* _Work to be completed_
Working line by line, output the entries below exactly as they appear.
═══ Dataset records ═══
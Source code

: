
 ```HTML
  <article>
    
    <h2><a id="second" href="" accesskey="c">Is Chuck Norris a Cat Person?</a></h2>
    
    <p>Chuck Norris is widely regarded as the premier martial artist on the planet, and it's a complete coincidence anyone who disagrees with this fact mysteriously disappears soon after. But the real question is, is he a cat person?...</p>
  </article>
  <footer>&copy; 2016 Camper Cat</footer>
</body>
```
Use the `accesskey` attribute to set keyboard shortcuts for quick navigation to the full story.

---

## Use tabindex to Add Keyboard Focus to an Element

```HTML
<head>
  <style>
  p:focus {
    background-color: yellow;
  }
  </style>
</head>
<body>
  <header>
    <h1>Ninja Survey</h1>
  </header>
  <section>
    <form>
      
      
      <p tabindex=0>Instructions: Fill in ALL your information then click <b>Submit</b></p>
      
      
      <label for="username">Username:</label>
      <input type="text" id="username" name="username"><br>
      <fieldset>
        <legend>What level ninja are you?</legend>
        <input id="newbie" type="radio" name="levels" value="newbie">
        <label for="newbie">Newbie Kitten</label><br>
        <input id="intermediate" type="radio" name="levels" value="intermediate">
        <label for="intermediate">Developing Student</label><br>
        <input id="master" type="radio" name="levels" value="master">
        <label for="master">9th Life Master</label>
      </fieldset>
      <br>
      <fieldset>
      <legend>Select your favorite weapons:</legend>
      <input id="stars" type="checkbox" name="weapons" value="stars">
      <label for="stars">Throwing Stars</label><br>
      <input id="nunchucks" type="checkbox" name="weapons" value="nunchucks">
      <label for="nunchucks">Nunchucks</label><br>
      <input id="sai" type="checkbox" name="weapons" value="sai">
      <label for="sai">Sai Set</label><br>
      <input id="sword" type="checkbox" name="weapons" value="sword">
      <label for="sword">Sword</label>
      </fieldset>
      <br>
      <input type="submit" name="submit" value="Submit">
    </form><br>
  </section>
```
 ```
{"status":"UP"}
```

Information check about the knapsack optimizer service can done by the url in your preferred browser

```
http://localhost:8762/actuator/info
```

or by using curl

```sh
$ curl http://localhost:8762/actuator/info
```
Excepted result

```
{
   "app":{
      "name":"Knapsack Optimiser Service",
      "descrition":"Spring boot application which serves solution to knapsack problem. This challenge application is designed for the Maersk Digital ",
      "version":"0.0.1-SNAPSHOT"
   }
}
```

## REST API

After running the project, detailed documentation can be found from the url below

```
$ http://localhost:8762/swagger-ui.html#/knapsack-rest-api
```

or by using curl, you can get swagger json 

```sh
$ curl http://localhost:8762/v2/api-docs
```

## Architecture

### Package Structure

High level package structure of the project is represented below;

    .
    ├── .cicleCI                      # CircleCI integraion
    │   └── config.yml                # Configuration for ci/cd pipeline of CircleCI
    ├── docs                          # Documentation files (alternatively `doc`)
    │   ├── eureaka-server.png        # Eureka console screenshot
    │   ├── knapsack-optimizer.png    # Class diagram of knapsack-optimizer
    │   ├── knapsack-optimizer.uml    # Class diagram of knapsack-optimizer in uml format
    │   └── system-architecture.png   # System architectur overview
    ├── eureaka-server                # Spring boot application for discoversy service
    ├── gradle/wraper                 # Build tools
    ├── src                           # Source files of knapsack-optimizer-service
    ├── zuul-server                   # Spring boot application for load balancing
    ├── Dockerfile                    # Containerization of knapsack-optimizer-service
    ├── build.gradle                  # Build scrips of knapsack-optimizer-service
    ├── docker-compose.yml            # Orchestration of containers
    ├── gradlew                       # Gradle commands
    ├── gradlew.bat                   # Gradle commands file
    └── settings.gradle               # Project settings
═══
* _Response below_
Source code

:
 ```HTML
  <article>
    
    <h2><a id="second" href="" accesskey="c">Is Chuck Norris a Cat Person?</a></h2>
    
    <p>Chuck Norris is widely regarded as the premier martial artist on the planet, and it's a complete coincidence anyone who disagrees with this fact mysteriously disappears soon after. But the real question is, is he a cat person?...</p>
  </article>
  <footer>&copy; 2016 Camper Cat</footer>
</body>
```
Use the `accesskey` attribute to set keyboard shortcuts for quick navigation to the full story.

---

## Use tabindex to Add Keyboard Focus to an Element

```HTML
<head>
  <style>
  p:focus {
    background-color: yellow;
  }
  </style>
</head>
<body>
  <header>
    <h1>Ninja Survey</h1>
  </header>
  <section>
    <form>
      
      
      <p tabindex=0>Instructions: Fill in ALL your information then click <b>Submit</b></p>
      
      
      <label for="username">Username:</label>
      <input type="text" id="username" name="username"><br>
      <fieldset>
        <legend>What level ninja are you?</legend>
        <input id="newbie" type="radio" name="levels" value="newbie">
        <label for="newbie">Newbie Kitten</label><br>
        <input id="intermediate" type="radio" name="levels" value="intermediate">
        <label for="intermediate">Developing Student</label><br>
        <input id="master" type="radio" name="levels" value="master">
        <label for="master">9th Life Master</label>
      </fieldset>
      <br>
      <fieldset>
      <legend>Select your favorite weapons:</legend>
      <input id="stars" type="checkbox" name="weapons" value="stars">
      <label for="stars">Throwing Stars</label><br>
      <input id="nunchucks" type="checkbox" name="weapons" value="nunchucks">
      <label for="nunchucks">Nunchucks</label><br>
      <input id="sai" type="checkbox" name="weapons" value="sai">
      <label for="sai">Sai Set</label><br>
      <input id="sword" type="checkbox" name="weapons" value="sword">
      <label for="sword">Sword</label>
      </fieldset>
      <br>
      <input type="submit" name="submit" value="Submit">
    </form><br>
  </section>
```
 ```
{"status":"UP"}
```

Information check about the knapsack optimizer service can done by the url in your preferred browser

```
http://localhost:8762/actuator/info
```

or by using curl

```sh
$ curl http://localhost:8762/actuator/info
```
Excepted result

```
{
   "app":{
      "name":"Knapsack Optimiser Service",
      "descrition":"Spring boot application which serves solution to knapsack problem. This challenge application is designed for the Maersk Digital ",
      "version":"0.0.1-SNAPSHOT"
   }
}
```

## REST API

After running the project, detailed documentation can be found from the url below

```
$ http://localhost:8762/swagger-ui.html#/knapsack-rest-api
```

or by using curl, you can get swagger json 

```sh
$ curl http://localhost:8762/v2/api-docs
```

## Architecture

### Package Structure

High level package structure of the project is represented below;

    .
    ├── .cicleCI                      # CircleCI integraion
    │   └── config.yml                # Configuration for ci/cd pipeline of CircleCI
    ├── docs                          # Documentation files (alternatively `doc`)
    │   ├── eureaka-server.png        # Eureka console screenshot
    │   ├── knapsack-optimizer.png    # Class diagram of knapsack-optimizer
    │   ├── knapsack-optimizer.uml    # Class diagram of knapsack-optimizer in uml format
    │   └── system-architecture.png   # System architectur overview
    ├── eureaka-server                # Spring boot application for discoversy service
    ├── gradle/wraper                 # Build tools
    ├── src                           # Source files of knapsack-optimizer-service
    ├── zuul-server                   # Spring boot application for load balancing
    ├── Dockerfile                    # Containerization of knapsack-optimizer-service
    ├── build.gradle                  # Build scrips of knapsack-optimizer-service
    ├── docker-compose.yml            # Orchestration of containers
    ├── gradlew                       # Gradle commands
    ├── gradlew.bat                   # Gradle commands file
    └── settings.gradle               # Project settings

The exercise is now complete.